3.7 DACA exerts neuroprotective effects by regulating Nrf2.
We conducted experiments to evaluate the dependence of DACA-induced
neuroprotection on Nrf2 activation and the involvement of p62 in the
pathway of Nrf2 activation by DACA. ML385, a specific NRF2 inhibitor,
and K67, a competitive binder of p62 to Keap1 that restores Keap1-driven
degradation of Nrf2 ubiquitination, were employed to investigate the
mechanism underlying DACA-mediated Nrf2
expression[28-30]. The use of Nrf2 inhibitors
(ML385) in cell viability tests revealed that the protective effect of
DACA against MPP+ toxicity was abolished, indicating
that Nrf2 activation is essential for DACA’s neuroprotective effects.
Additionally, in the presence of K67, there was a reduction in the
neuroprotective capacity of DACA (Fig. 7A).

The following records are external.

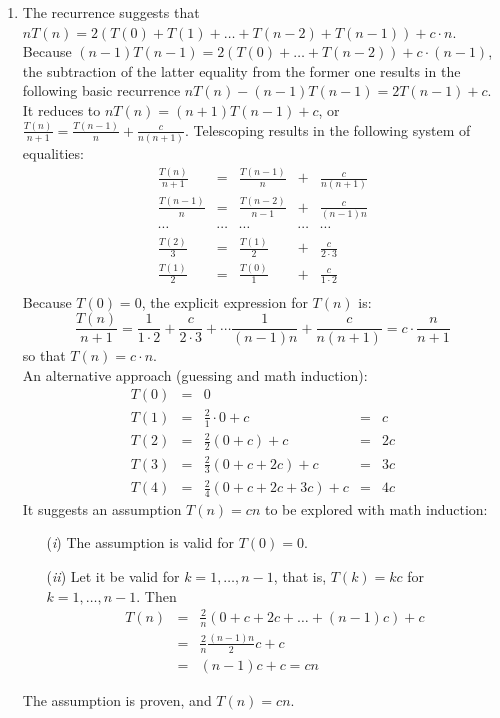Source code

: \documentclass[]{article}
\begin{document}
\begin{enumerate}
\item
The recurrence suggests that 
$nT(n) = 2(T(0)+T(1)+\ldots +T(n-2)+T(n-1)) + c \cdot n$.
Because $(n-1)T(n-1) = 2(T(0)+\ldots +T(n-2)) + c \cdot (n-1)$, the
subtraction of the latter equality from the former one results in the
following basic recurrence $nT(n) - (n-1)T(n-1) = 2T(n-1) + c$. It
reduces to $nT(n) = (n+1)T(n-1) + c$, or 
$\frac{T(n)}{n+1} = \frac{T(n-1)}{n} + \frac{c}{n(n+1)}$.
Telescoping results in the following system of equalities:
\[
\begin{array}{lllll}
\frac{T(n)}{n+1} & = & \frac{T(n-1)}{n}  & +  & \frac{c}{n(n+1)}\\
\frac{T(n-1)}{n} & = & \frac{T(n-2)}{n-1}  & +  & \frac{c}{(n-1)n}\\
\cdots & \cdots & \cdots  &  \cdots & \cdots \\
\frac{T(2)}{3} & = & \frac{T(1)}{2}  & + & \frac{c}{2 \cdot 3} \\
\frac{T(1)}{2} & = & \frac{T(0)}{1}  & + & \frac{c}{1 \cdot 2} \\ 
\end{array}
\]
Because $T(0)=0$, the explicit expression for $T(n)$ is:
\[
\frac{T(n)}{n+1} = \frac{1}{1 \cdot 2} + \frac{c}{2 \cdot 3} + \cdots 
\frac{1}{(n-1)n} + \frac{c}{n(n+1)} = c \cdot \frac{n}{n+1}
\]
so that $T(n)= c \cdot n$.\\ 

An alternative approach (guessing and math induction): 
\[
\begin{array}{lllll}
T(0) & = & 0 & &\\
T(1) & = & \frac{2}{1} \cdot   0 + c & = & c\\
T(2) & = & \frac{2}{2} \left ( 0 + c \right ) + c & = & 2c\\
T(3) & = & \frac{2}{3} \left ( 0 + c + 2c  \right ) + c & = & 3c\\
T(4) & = & \frac{2}{4} \left ( 0+c+2c+3c \right ) + c & = & 4c
\end{array}
\] 
It suggests an assumption $T(n) = cn$ to be explored with
math induction:

\begin{enumerate}
\item[({\it i})] The assumption is valid for $T(0)=0$.
\item[({\it ii})] Let it be valid for $k=1,\ldots,n-1$, that is,
$T(k)=kc$ for $k=1,\ldots,n-1$. Then
\[
\begin{array}{lll}
T(n) & = & \frac{2}{n}\left ( 
0 + c + 2c + \ldots + (n-1)c
\right ) + c \\
&=& \frac{2}{n}\frac{(n-1)n}{2}c + c \\
&=& (n-1)c + c = cn
\end{array}
\]
\end{enumerate}
The assumption is proven, and $T(n)=cn$.


\end{enumerate}
\end{document}
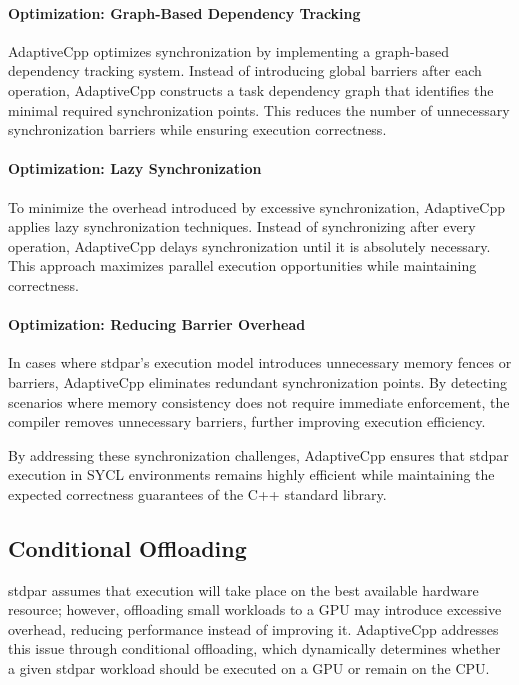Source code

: \paragraph{Optimization: Graph-Based Dependency Tracking}
AdaptiveCpp optimizes synchronization by implementing a graph-based dependency tracking system. Instead of
introducing global barriers after each operation, AdaptiveCpp constructs a task dependency graph that identifies
the minimal required synchronization points. This reduces the number of unnecessary synchronization barriers
while ensuring execution correctness.

\paragraph{Optimization: Lazy Synchronization}
To minimize the overhead introduced by excessive synchronization, AdaptiveCpp applies lazy synchronization
techniques. Instead of synchronizing after every operation, AdaptiveCpp delays synchronization until it is
absolutely necessary. This approach maximizes parallel execution opportunities while maintaining correctness.

\paragraph{Optimization: Reducing Barrier Overhead}
In cases where stdpar’s execution model introduces unnecessary memory fences or barriers, AdaptiveCpp
eliminates redundant synchronization points. By detecting scenarios where memory consistency does not require
immediate enforcement, the compiler removes unnecessary barriers, further improving execution efficiency.

By addressing these synchronization challenges, AdaptiveCpp ensures that stdpar execution in SYCL environments
remains highly efficient while maintaining the expected correctness guarantees of the C++ standard library.

\subsection{Conditional Offloading}
\label{sec:conditional_offloading}

stdpar assumes that execution will take place on the best available hardware resource; however, offloading small
workloads to a GPU may introduce excessive overhead, reducing performance instead of improving it. AdaptiveCpp
addresses this issue through conditional offloading, which dynamically determines whether a given stdpar workload
should be executed on a GPU or remain on the CPU.

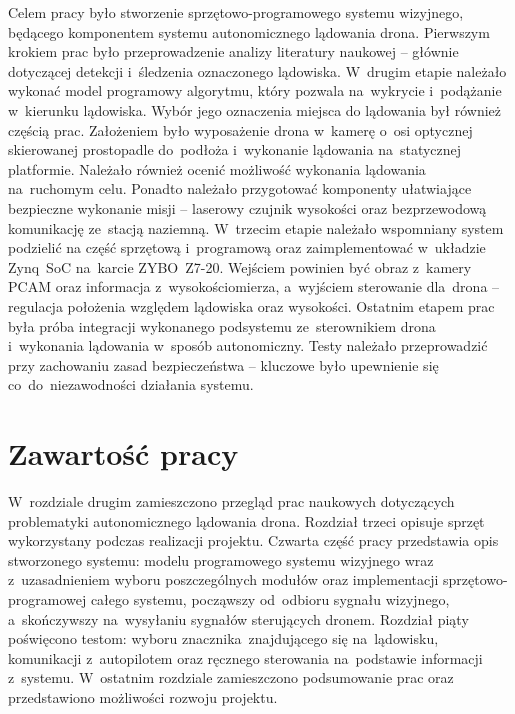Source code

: Celem pracy było stworzenie sprzętowo-programowego systemu wizyjnego, będącego komponentem systemu autonomicznego lądowania drona. 
Pierwszym krokiem prac było przeprowadzenie analizy literatury naukowej -- głównie dotyczącej detekcji i~śledzenia oznaczonego lądowiska. 
W~drugim etapie należało wykonać model programowy algorytmu, który pozwala na~wykrycie i~podążanie w~kierunku  lądowiska. 
Wybór jego oznaczenia miejsca do lądowania był również częścią prac. 
Założeniem było wyposażenie drona w~kamerę o~osi optycznej skierowanej prostopadle do~podłoża i~wykonanie lądowania na~statycznej platformie. 
Należało również ocenić możliwość wykonania lądowania na~ruchomym celu.
Ponadto należało przygotować komponenty ułatwiające bezpieczne wykonanie misji -- laserowy czujnik wysokości oraz bezprzewodową komunikację ze~stacją naziemną. 
W~trzecim etapie należało wspomniany system podzielić na część sprzętową i~programową oraz zaimplementować w~układzie Zynq~SoC na~karcie ZYBO~Z7-20. 
Wejściem powinien być obraz z~kamery PCAM oraz informacja z~wysokościomierza, a~wyjściem sterowanie dla~drona -- regulacja położenia względem lądowiska oraz wysokości.
Ostatnim etapem prac była próba integracji wykonanego podsystemu ze~sterownikiem drona i~wykonania lądowania w~sposób autonomiczny. 
Testy należało przeprowadzić przy zachowaniu zasad bezpieczeństwa -- kluczowe było upewnienie się co~do~niezawodności działania systemu.



\section{Zawartość pracy}
\label{sec:zawartoscPracy}

W~rozdziale drugim zamieszczono przegląd prac naukowych dotyczących problematyki autonomicznego lądowania drona. 
Rozdział trzeci opisuje sprzęt wykorzystany podczas realizacji projektu. 
Czwarta część pracy przedstawia opis stworzonego systemu: modelu programowego systemu wizyjnego wraz z~uzasadnieniem wyboru poszczególnych modułów oraz implementacji sprzętowo-programowej całego systemu, począwszy od~odbioru sygnału wizyjnego, a~skończywszy na~wysyłaniu sygnałów sterujących dronem. 
Rozdział piąty poświęcono testom: wyboru znacznika~znajdującego się na~lądowisku, komunikacji z~autopilotem oraz ręcznego sterowania na~podstawie informacji z~systemu. 
W~ostatnim rozdziale zamieszczono podsumowanie prac oraz przedstawiono możliwości rozwoju projektu.

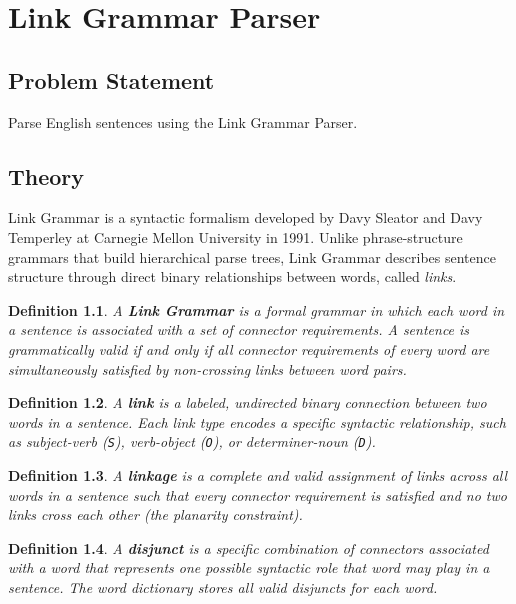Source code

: \documentclass[12pt,a4paper]{report}
\newtheorem{definition}{Definition}
\begin{document}
\chapter{Link Grammar Parser}

\section{Problem Statement}
Parse English sentences using the Link Grammar Parser.
\section{Theory}
Link Grammar is a syntactic formalism developed by Davy Sleator and Davy Temperley at Carnegie Mellon University in 1991. Unlike phrase-structure grammars that build hierarchical parse trees, Link Grammar describes sentence structure through direct binary relationships between words, called \textit{links}.

\begin{definition}
A \textbf{Link Grammar} is a formal grammar in which each word in a sentence is associated with a set of \textit{connector requirements}. A sentence is grammatically valid if and only if all connector requirements of every word are simultaneously satisfied by non-crossing links between word pairs.
\end{definition}

\begin{definition}
A \textbf{link} is a labeled, undirected binary connection between two words in a sentence. Each link type encodes a specific syntactic relationship, such as subject-verb (\texttt{S}), verb-object (\texttt{O}), or determiner-noun (\texttt{D}).
\end{definition}

\begin{definition}
A \textbf{linkage} is a complete and valid assignment of links across all words in a sentence such that every connector requirement is satisfied and no two links cross each other (the planarity constraint).
\end{definition}

\begin{definition}
A \textbf{disjunct} is a specific combination of connectors associated with a word that represents one possible syntactic role that word may play in a sentence. The word dictionary stores all valid disjuncts for each word.
\end{definition}
\end{document}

To further validate the involvement of DACA in Nrf2 activation, we
assessed the intracellular levels of p62, Nrf2, and their downstream
proteins. Western blot analysis revealed that ML385 effectively
attenuated DACA-induced Nrf2 activation while concurrently reducing the
expression of HO-1, GCLC, and GCLM (Fig. 7B-D). Conversely, K67 failed
to impede Nrf2 activation (Fig. 7B-D), suggesting that p62 is not a
prerequisite for DACA-mediated Nrf2 activation.